Dans ce répertoire sacré, les premières générations baroqueuses ont souvent distribué des petites voix toutes droites, façon premières communiantes : on est heureusement revenus de cette erreur. Anna Prohaska n'est pas la première à jouer à fond la carte de la sensualité vocale et d'une rhétorique des passions poussée à ses limites, mais elle le fait avec un art consommé, parfois au détriment de la clarté de la diction qui est tout aussi essentielle dans ce répertoire. L'ensemble qui l'accompagne est réduit en nombre – deux violons, un alto, un luth, une viole de gambe et les claviers joués par le chef Francesco Corti – mais suffisant pour former un véritable écrin autour de la voix. Et le violon joueur et sensuel de Stefano Rossi fait merveille dans la sonate de Buxtehude au milieu de la première partie.
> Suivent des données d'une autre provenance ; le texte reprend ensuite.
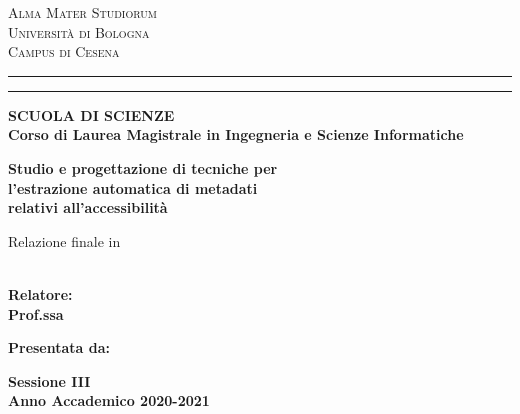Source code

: 
\oddsidemargin=25pt

\begin{titlepage}
\begin{center}
{{\Large{\textsc{Alma Mater Studiorum}}}\\
{\Large{\textsc{Universit\`a di Bologna}}} \\
{\textsc{Campus di Cesena}}} \rule[0.1cm]{14cm}{0.1mm}
		\rule[0.5cm]{14cm}{0.6mm}
{\small{\bf SCUOLA DI SCIENZE\\
Corso di Laurea Magistrale in Ingegneria e Scienze Informatiche }}
\end{center}
\vspace{15mm}
\begin{center}
{\LARGE{\bf Studio e progettazione di tecniche per}}\\
\vspace{2mm}
{\LARGE{\bf l'estrazione automatica di metadati}}\\
\vspace{2mm}
{\LARGE{\bf relativi all'accessibilità}}\\
\end{center}
\vspace{3mm}
\begin{center}
{Relazione finale in}\\
\vspace{2mm}
{\bf \xsubject}\\
\end{center}
\vspace{20mm}
\par
\noindent
\begin{minipage}[t]{0.5\textwidth}
{\large{\bf Relatore:\\
Prof.ssa \xsupervisor}} \\
\end{minipage}
\hfill
\begin{minipage}[t]{0.47\textwidth}\raggedleft
{\large{\bf Presentata da:\\
\xstudent}}
\end{minipage}
\vspace{30mm}
\begin{center}
{\large{\bf Sessione III\\%
Anno Accademico 2020-2021}}%
\end{center}

\newpage
\clearpage{\pagestyle{empty}\cleardoublepage}
\end{titlepage}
La deuxième partie du concert marque un léger saut dans le temps, jusqu'aux deux premières décennies du XVIIIe siècle. Le jeune Haendel qui écrit son troisième concerto pour hautbois puis sa Passion sur le texte de Brocke est encore dans la lignée de l'Opéra de Hambourg dominé par Reinhard Keiser : c'est l'occasion pour l'ensemble de s'enrichir d'un hautbois baroque, joué par Rodrigo Gutiérrez, qui s'insère aussi dans l'orchestre pour une bonne partie de cette seconde partie, dans la symphonie de la Cantate BWV 21 par exemple, avec une douceur de son que n'a pas son équivalent moderne.
La véhémence dont Anna Prohaska avait parfois fait preuve dans la première partie cède ici place à une musicalité plus apaisée, toujours pleine des émotions, voire des passions qui animent les airs choisis : une ou deux générations sont passées, la rhétorique ne suit plus les mêmes voies. Même si le monde de Bach nous est plus familier, un tel concert nous montre bien que le baroque allemand n'a pas attendu Bach pour parvenir à des sommets d'inspiration.